Tom And Sally And Frank And Me

PrintPrintEmailEmail

 

 

I can remember to this day the first time my brother and I went to the graveyard at Monticello. Our parents and grandparents had taken us down to Charlottesville for a meeting of the Monticello Association, the family organization of the descendants of Mr. Jefferson’s two daughters, Maria and Martha. The association owns and maintains the graveyard at Monticello and meets yearly to go over family business and pay its respects to Mr. Jefferson. There is a longstanding tradition that the youngest members lay the wreath upon the obelisk that marks the grave of our sixth great-grandfather. Somewhere in a box high on a shelf in a closet upstairs is a photograph of my brother, Frank, and me, decked out in our Sunday best shorts and open-collar shirts, approaching the grave, carrying the wreath between us. I must have been about five, and Frank about three. The black-and-white photograph reflects an innocent, blissful time in our lives.

All my memories of that time are in black and white, among them those of the drives we made with our parents and grandparents to Monticello from Washington, D.C. Our grandfather was Gen. Lucian K. Truscott, Jr., the commander of the VI Corps and the 5th and 3d Armies during World War II. His wife was Sara Randolph Truscott, who had been raised at Edgehill. a plantation a few miles from Monticello. The drive in those days, as much of it is today, was along two-lane blacktops that ran through hilly fields of corn and second-growth forests concealing the horrors of the Civil War battlefields beyond. I can still see the old Buick as we hung out the back windows, zooming our hands like airplanes in the superheated dusty wind of a Virginia summer. In such conditions, back when air conditioning wasn’t even a rumor, you had to make a few stops for iced teas and Cokes, for a cold, wet hand towel for Grandma to dab on her forehead. There was a place we used to pull up to on our way to Charlottesville. It was one of those wood-frame diners with a few gas pumps out front. Inside were a lunch counter and a few booths and greasy fans desultorily stirring the fetid air. I remember one time Frank and I wanted to use the bathroom. Someone pointed out the door, around the corner of the building. We scampered outside onto the gravel parking lot and found a little outbuilding with one door marked “white” and another marked “colored.” We were very young. We came from a life in the Army that even in those days—this was 1952 or 1953—was completely integrated. Yet, instinctively, we knew we were “white” and so we used the “white” bathroom, but when we got back in the car, headed south, we asked our grandparents why there were two separate bathrooms, one “white” and one “colored.” There was a moment of silence before either of them spoke, and I think it was my grandmother who answered. “That’s just the way things are,” she said softly.

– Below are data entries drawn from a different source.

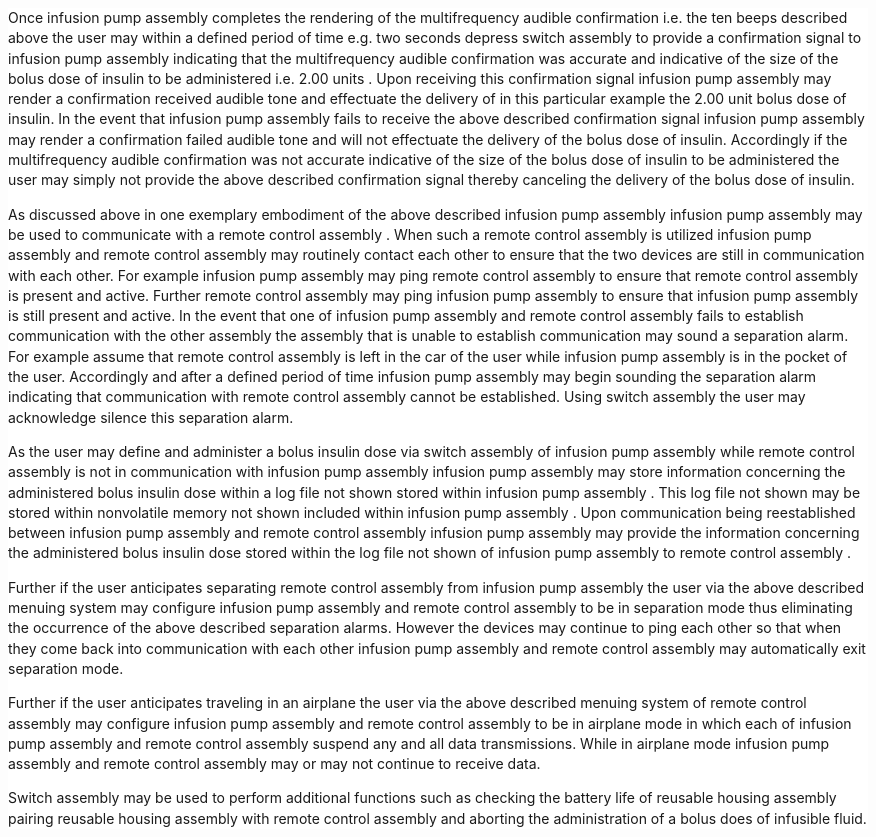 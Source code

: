 Once infusion pump assembly completes the rendering of the multifrequency audible confirmation i.e. the ten beeps described above the user may within a defined period of time e.g. two seconds depress switch assembly to provide a confirmation signal to infusion pump assembly indicating that the multifrequency audible confirmation was accurate and indicative of the size of the bolus dose of insulin to be administered i.e. 2.00 units . Upon receiving this confirmation signal infusion pump assembly may render a confirmation received audible tone and effectuate the delivery of in this particular example the 2.00 unit bolus dose of insulin. In the event that infusion pump assembly fails to receive the above described confirmation signal infusion pump assembly may render a confirmation failed audible tone and will not effectuate the delivery of the bolus dose of insulin. Accordingly if the multifrequency audible confirmation was not accurate indicative of the size of the bolus dose of insulin to be administered the user may simply not provide the above described confirmation signal thereby canceling the delivery of the bolus dose of insulin.

As discussed above in one exemplary embodiment of the above described infusion pump assembly infusion pump assembly may be used to communicate with a remote control assembly . When such a remote control assembly is utilized infusion pump assembly and remote control assembly may routinely contact each other to ensure that the two devices are still in communication with each other. For example infusion pump assembly may ping remote control assembly to ensure that remote control assembly is present and active. Further remote control assembly may ping infusion pump assembly to ensure that infusion pump assembly is still present and active. In the event that one of infusion pump assembly and remote control assembly fails to establish communication with the other assembly the assembly that is unable to establish communication may sound a separation alarm. For example assume that remote control assembly is left in the car of the user while infusion pump assembly is in the pocket of the user. Accordingly and after a defined period of time infusion pump assembly may begin sounding the separation alarm indicating that communication with remote control assembly cannot be established. Using switch assembly the user may acknowledge silence this separation alarm.

As the user may define and administer a bolus insulin dose via switch assembly of infusion pump assembly while remote control assembly is not in communication with infusion pump assembly infusion pump assembly may store information concerning the administered bolus insulin dose within a log file not shown stored within infusion pump assembly . This log file not shown may be stored within nonvolatile memory not shown included within infusion pump assembly . Upon communication being reestablished between infusion pump assembly and remote control assembly infusion pump assembly may provide the information concerning the administered bolus insulin dose stored within the log file not shown of infusion pump assembly to remote control assembly .

Further if the user anticipates separating remote control assembly from infusion pump assembly the user via the above described menuing system may configure infusion pump assembly and remote control assembly to be in separation mode thus eliminating the occurrence of the above described separation alarms. However the devices may continue to ping each other so that when they come back into communication with each other infusion pump assembly and remote control assembly may automatically exit separation mode.

Further if the user anticipates traveling in an airplane the user via the above described menuing system of remote control assembly may configure infusion pump assembly and remote control assembly to be in airplane mode in which each of infusion pump assembly and remote control assembly suspend any and all data transmissions. While in airplane mode infusion pump assembly and remote control assembly may or may not continue to receive data.

Switch assembly may be used to perform additional functions such as checking the battery life of reusable housing assembly pairing reusable housing assembly with remote control assembly and aborting the administration of a bolus does of infusible fluid.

Down in Charlottesville my great-aunts Aggie and Mary Walker (everyone called the latter Miss Moo) lived on one of the last pieces of land owned by their branch of the Randolph family in Virginia. It was called Wild Acres. At one time, during Prohibition, the main house had been a speakeasy, and it was rumored that there had been gambling and maybe even a little prostitution in the basement. But now it was a graciously furnished country home, with a chicken house and a pen for a few pigs and lots of space for little boys to play in the creek and romp through the woods. There was a black couple who worked there, Robert and Maddie. Robert was the gardener, and Maddie cooked and kept up the house. Robert would drive Maddie home at night in a car I think they borrowed from one of my aunts for that purpose. Frank and I used to help Robert fill two garbage cans with water every day, just before he would take Maddie home. He carried them in the trunk, the lid tied with a piece of wire. We probably did it dozens of times before one day it occurred to me that I had never seen anyone else with garbage cans full of water in the trunk of his car, so I asked one of my great-aunts why Robert always took those cans of water away when he drove Maddie home. She patiently explained that their house was in a part of town that didn’t have running water. I asked her why they didn’t have running water. “Because they’re poor,” she said. I can still remember talking with my brother about how Robert and Maddie were so poor that their house didn’t have running water. We asked Robert why they didn’t have running water one day in the woods, when he was clearing undergrowth and Frank and I were helping him carry the cut branches to a clearing where they could be burned. “You boys don’t need to be asking questions like that,” Robert told us. We were pretty good boys and we didn’t ask any more questions after that. But we kept listening, and we kept watching, in the spirit of a time when little boys like us were to be seen but not heard.